Time is inextricably woven into what might be the most fundamental goal of physics — prediction. Whether they’re studying cannonballs, electrons or the entire universe, physicists aim to gather information about the past or present and project it forward to catch glimpses of the future. Time is, as Nobel Prize winner Frank Wilczek put it in a recent episode of Quanta’s The Joy of Why podcast, “the master variable under which the world unfolds.”?

In addition to prediction, physicists face the challenge of understanding time as a physical phenomenon in its own right. They develop ever-sharper explanations of the most obvious feature of time in our daily lives: that it flows inexorably forward. And recent experiments showcase more exotic ways in which time can behave under the established laws of quantum mechanics and general relativity. As researchers deepen their understanding of time in these two cherished theories, they encounter puzzles that seem to bubble up from murkier, more fundamental levels of reality.

Einstein famously quipped that time is what clocks measure. It’s a snappy answer. But as physicists fiddle with ever more sophisticated clocks, they’re frequently reminded that measuring something is very different from understanding it.?

What’s New and Noteworthy

A major achievement has been understanding why time flows only forward, when most simple physical events can be done and undone with equal ease. The broad answer seems to stem from the statistics of complicated systems, and the tendency of those systems to move from rare, ordered configurations to more common, disordered configurations, which have higher entropy. Physicists defined a classical “arrow of time” in this way in the 1800s, and in modern times physicists have been recasting this probabilistic arrow in terms of growing quantum entanglement. In 2021, my colleague Natalie Wolchover reported on a new description of clocks as engines that require disorder to run smoothly, tightening the connection between time and entropy.?

Meanwhile, experimentalists have delighted in exposing the bizarre bends and crackles in time that we don’t experience but that are allowed by the counterintuitive laws of general relativity and quantum mechanics. On the relativistic side, in 2021 Katie McCormick described an experiment measuring how Earth’s gravitational field slows the ticking of time over distances as short as a single millimeter. And on the quantum front, last year I reported how physicists got particles of light to experience time flowing forward and backward simultaneously.

It’s when physicists face the formidable task of melding quantum theory with general relativity that delight turns to confusion; each theory has its own concept of time, but the two notions have almost nothing in common.

In quantum mechanics, time works more or less as you might expect: You start with an initial state and use an equation to step it rigidly ahead to a later state.
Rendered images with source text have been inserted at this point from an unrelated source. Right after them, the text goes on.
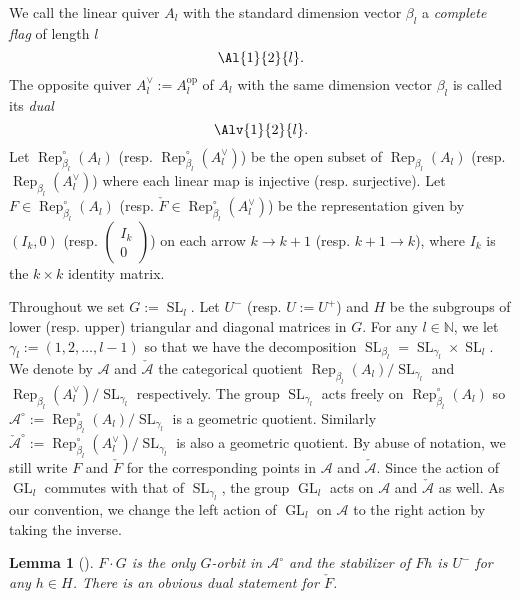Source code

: \documentclass{amsart}
\newtheorem{lemma}[theorem]{Lemma}
\theoremstyle{definition}
\theoremstyle{remark}
\numberwithin{equation}{section}
\DeclareMathOperator{\GL}{GL}
\DeclareMathOperator{\Rep}{Rep}
\DeclareMathOperator{\SL}{SL}
\newcommand{\opp}{{\operatorname{op}}}
\newcommand{\mc}[1]{\mathcal{#1}}
\newcommand{\mb}[1]{\mathbb{#1}}
\newcommand{\mch}[1]{\check{\mathcal{#1}}}
\newcommand{\sm}[1]{{\left(\begin{smallmatrix}#1\end{smallmatrix}\right)}}
\newcommand{\bl}{{\beta_l}}
\begin{document}
We call the linear quiver $A_l$ with the standard dimension vector $\bl$ a {\em complete flag} of length $l$
$$\Al{1}{2}{l}.$$  
The opposite quiver $A_l^\vee:=A_l^{\opp}$ of $A_l$ with the same dimension vector $\bl$ is called its {\em dual}
$$\Alv{1}{2}{l}.$$  
Let $\Rep_\bl^\circ(A_l)$ (resp. $\Rep_{\bl}^\circ(A_l^\vee)$) be the open subset of $\Rep_\bl(A_l)$ (resp. $\Rep_{\bl}(A_l^\vee)$) where each linear map is injective (resp. surjective).
Let $F\in \Rep_\bl^\circ(A_l)$ (resp. $\check{F}\in \Rep_{\bl}^\circ(A_l^\vee)$) be the representation given by $(I_k,0)$ (resp. $\sm{I_k \\ 0}$) on each arrow $k\to k+1$ (resp. $k+1\to k$), where $I_k$ is the $k\times k$ identity matrix. 

Throughout we set $G:=\SL_l$. Let $U^-$ (resp. $U:=U^+$) and $H$ be the subgroups of lower (resp. upper) triangular and diagonal matrices in $G$. 
For any $l\in\mb{N}$, we let $\gamma_l:=(1,2,\dots,l-1)$ so that we have the decomposition $\SL_{\bl}=\SL_{\gamma_{l}} \times \SL_l$.
We denote by $\mc{A}$ and $\mch{A}$ the categorical quotient $\Rep_\bl(A_l)/\SL_{\gamma_{l}}$ and $\Rep_\bl(A_l^\vee)/\SL_{\gamma_{l}}$ respectively.
The group $\SL_{\gamma_{l}}$ acts freely on $\Rep_\bl^\circ(A_l)$ so $\mc{A}^\circ:=\Rep_\bl^\circ(A_l)/\SL_{\gamma_{l}}$ is a geometric quotient. 
Similarly $\mch{A}^\circ:=\Rep_\bl^\circ(A_l^\vee)/\SL_{\gamma_{l}}$ is also a geometric quotient.
By abuse of notation, we still write $F$ and $\check{F}$ for the corresponding points in $\mc{A}$ and $\mch{A}$. 
Since the action of $\GL_l$ commutes with that of $\SL_{\gamma_{l}}$, the group $\GL_l$ acts on $\mc{A}$ and $\mch{A}$ as well.
As our convention, we change the left action of $\GL_l$ on $\mc{A}$ to the right action by taking the inverse.


\begin{lemma}[{\cite[Lemma 4.5]{FW}}] \label{L:stabilizer}  $F\cdot G$ is the only $G$-orbit in $\mc{A}^\circ$ and the stabilizer of $Fh$ is $U^-$ for any $h\in H$.
There is an obvious dual statement for $\check{F}$.
\end{lemma}
\end{document}
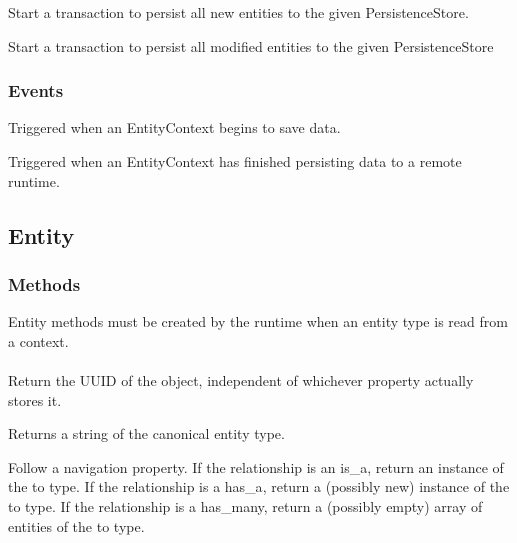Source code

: \documentclass{article}
\begin{document}
	{Start a transaction to persist all new entities to the given
		PersistenceStore.}
	{
	}

	{Start a transaction to persist all modified entities to the given
		PersistenceStore}
	{
	}

\subsubsection{Events}
	{Triggered when an EntityContext begins to save data.}
	{}

	{Triggered when an EntityContext has finished persisting data to a remote
	runtime.}
	{}

\subsection{Entity}
\subsubsection{Methods}
Entity methods must be created by the runtime when an entity type is read from a
context.
\\
\\
	{Return the UUID of the object, independent of whichever property
	actually stores it.}
	{
	}

	{Returns a string of the canonical entity type.}
	{
	}

	{Follow a navigation property. If the relationship is an {\ilcode is\_a},
	return an instance of the {\ilcode to} type. If the relationship is a
	{\ilcode has\_a}, return a (possibly new) instance of the {\ilcode to} type.
	If the relationship is a {\ilcode has\_many}, return a (possibly empty)
	array of entities of the {\ilcode to} type.}
	{
	}
\end{document}

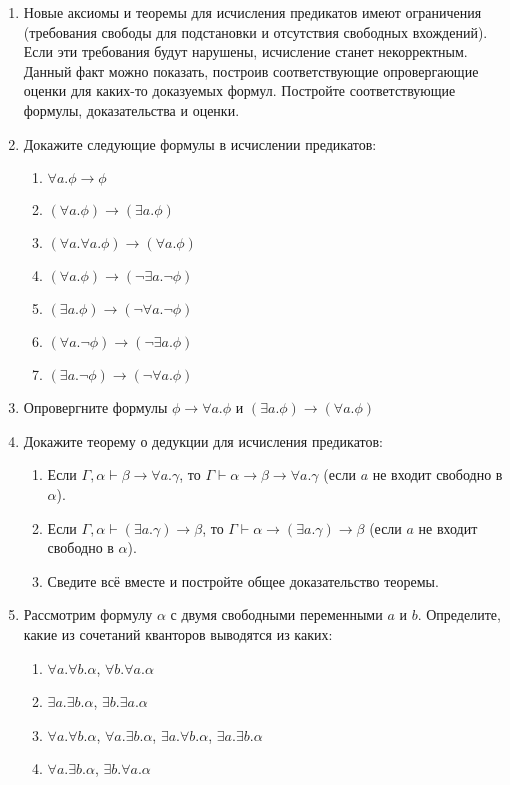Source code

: \documentclass[10pt,a4paper,oneside]{article}
\begin{document}
\begin{enumerate}
\item Новые аксиомы и теоремы для исчисления предикатов имеют ограничения
(требования свободы для подстановки и отсутствия свободных вхождений). 
Если эти требования будут нарушены, исчисление станет некорректным.
Данный факт можно показать, построив соответствующие опровергающие
оценки для каких-то доказуемых формул. Постройте соответствующие формулы,
доказательства и оценки.

\item Докажите следующие формулы в исчислении предикатов:
\begin{enumerate}
\item $\forall a.\phi\rightarrow \phi$
\item $(\forall a.\phi)\rightarrow (\exists a.\phi)$
\item $(\forall a.\forall a.\phi) \rightarrow (\forall a.\phi)$
\item $(\forall a.\phi) \rightarrow (\neg \exists a.\neg \phi)$ 
\item $(\exists a.\phi) \rightarrow (\neg \forall a.\neg \phi)$
\item $(\forall a.\neg\phi) \rightarrow (\neg \exists a.\phi)$ 
\item $(\exists a.\neg\phi) \rightarrow (\neg \forall a.\phi)$
\end{enumerate}

\item Опровергните формулы $\phi\rightarrow\forall a. \phi$ и $(\exists a.\phi)\rightarrow (\forall a.\phi)$

\item Докажите теорему о дедукции для исчисления предикатов:
\begin{enumerate}
\item Если $\Gamma, \alpha \vdash \beta\rightarrow\forall a.\gamma$, то
$\Gamma\vdash\alpha\rightarrow\beta\rightarrow\forall a.\gamma$ (если $a$ не входит
свободно в $\alpha$).
\item Если $\Gamma, \alpha \vdash (\exists a.\gamma)\rightarrow\beta$, то
$\Gamma\vdash\alpha\rightarrow(\exists a.\gamma)\rightarrow\beta$ (если $a$ не входит
свободно в $\alpha$).
\item Сведите всё вместе и постройте общее доказательство теоремы.
\end{enumerate}

\item Рассмотрим формулу $\alpha$ с двумя свободными переменными $a$ и $b$.
Определите, какие из сочетаний кванторов выводятся из каких:
\begin{enumerate}
\item $\forall a.\forall b.\alpha$, $\forall b.\forall a.\alpha$
\item $\exists a.\exists b.\alpha$, $\exists b.\exists a.\alpha$
\item $\forall a.\forall b.\alpha$, $\forall a.\exists b.\alpha$, $\exists a.\forall b.\alpha$, $\exists a.\exists b.\alpha$
\item $\forall a.\exists b.\alpha$, $\exists b.\forall a.\alpha$
\end{enumerate}

\end{enumerate}
\end{document}
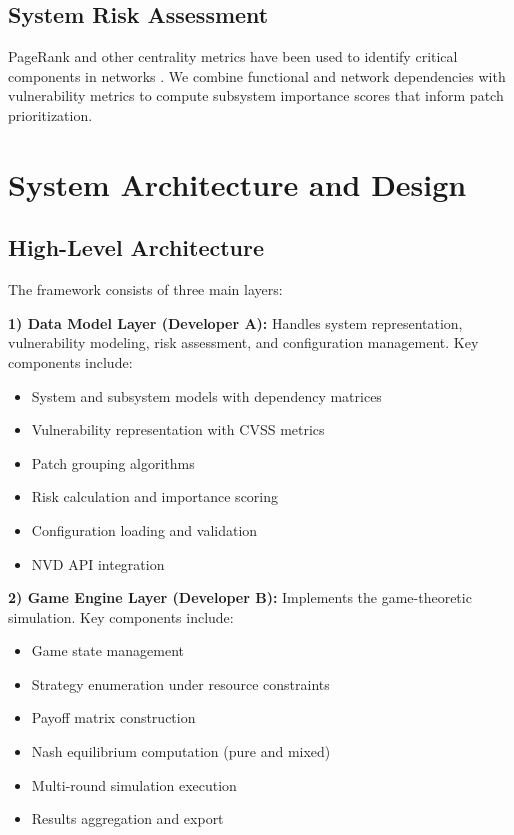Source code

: \documentclass[conference]{IEEEtran}
\begin{document}
\subsection{System Risk Assessment}
PageRank and other centrality metrics have been used to identify critical components in networks \cite{pagerank1999}. We combine functional and network dependencies with vulnerability metrics to compute subsystem importance scores that inform patch prioritization.

\section{System Architecture and Design}

\subsection{High-Level Architecture}
The framework consists of three main layers:

\textbf{1) Data Model Layer (Developer A):} Handles system representation, vulnerability modeling, risk assessment, and configuration management. Key components include:
\begin{itemize}
    \item System and subsystem models with dependency matrices
    \item Vulnerability representation with CVSS metrics
    \item Patch grouping algorithms
    \item Risk calculation and importance scoring
    \item Configuration loading and validation
    \item NVD API integration
\end{itemize}

\textbf{2) Game Engine Layer (Developer B):} Implements the game-theoretic simulation. Key components include:
\begin{itemize}
    \item Game state management
    \item Strategy enumeration under resource constraints
    \item Payoff matrix construction
    \item Nash equilibrium computation (pure and mixed)
    \item Multi-round simulation execution
    \item Results aggregation and export
\end{itemize}
\end{document}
Quantum shenanigans may occur due to the peculiar ways that quantum states can combine, but the familiar concept of change occurring with the ticking of a master clock remains intact.

In general relativity, however, there is no such master clock. Einstein stitched time into a space-time fabric that bends and ripples, slowing down some clocks and speeding others. In this geometric picture, time becomes a dimension on par with the three dimensions of space, albeit a funky one that admits travel only in one direction.

And in this context, physicist frequently strip time of even its hallmark one-way nature. Many of Hawking’s foundational discoveries about black holes — scars in the space-time fabric created by the violent collapse of giant stars — sprang from the metering of time with a clock that ticked in imaginary numbers, a mathematical treatment that simplifies certain gravitational equations and makes time indistinguishable from space. His conclusions are now viewed as inescapable, despite the unphysical nature of the mathematical trick he used to reach them.

More recently, physicists used this same imaginary time trick to argue that our universe is the most typical universe , as I reported in 2022. They still ponder why the trick seems to work and what its usefulness means. “There may be something profound here that we have not quite understood,” the renowned physicist Anthony Zee wrote of the imaginary time gambit in his textbook of quantum field theory.

But what of the real, one-way time in our universe? How can physicists reconcile the two pictures of time as they tiptoe toward a theory of quantum gravity that unites quantum theory with general relativity? This is one of the hardest problems in modern physics. While no one knows the answer, intriguing proposals abound.

One suggestion, as I reported in 2022, is to loosen the restrictive way that time works in quantum mechanics by allowing the universe to seemingly generate a variety of futures as it grows — an unpalatable solution to many physicists. Natalie has written about the growing suspicion that the passage of time emerges from the entanglement of quantum particles, much as temperature emerges from the jostling of molecules. In 2020, she also covered an even more out-of-the-box idea: that physics be reformulated in terms of imprecise numbers and relinquish its ambitions of making perfect forecasts of the future.

Whatever it is that clocks are measuring continues to prove elusive and mysterious.

Around the Web

PBS Space Time has a detailed explainer video in which Matt O’Dowd describes how disorder aims the arrow of time from the past toward the future.

New Scientist hosted a 2020 lecture about the nature of time, available on YouTube , by Carlo Rovelli, a quantum gravity researcher who wrote a book on the subject.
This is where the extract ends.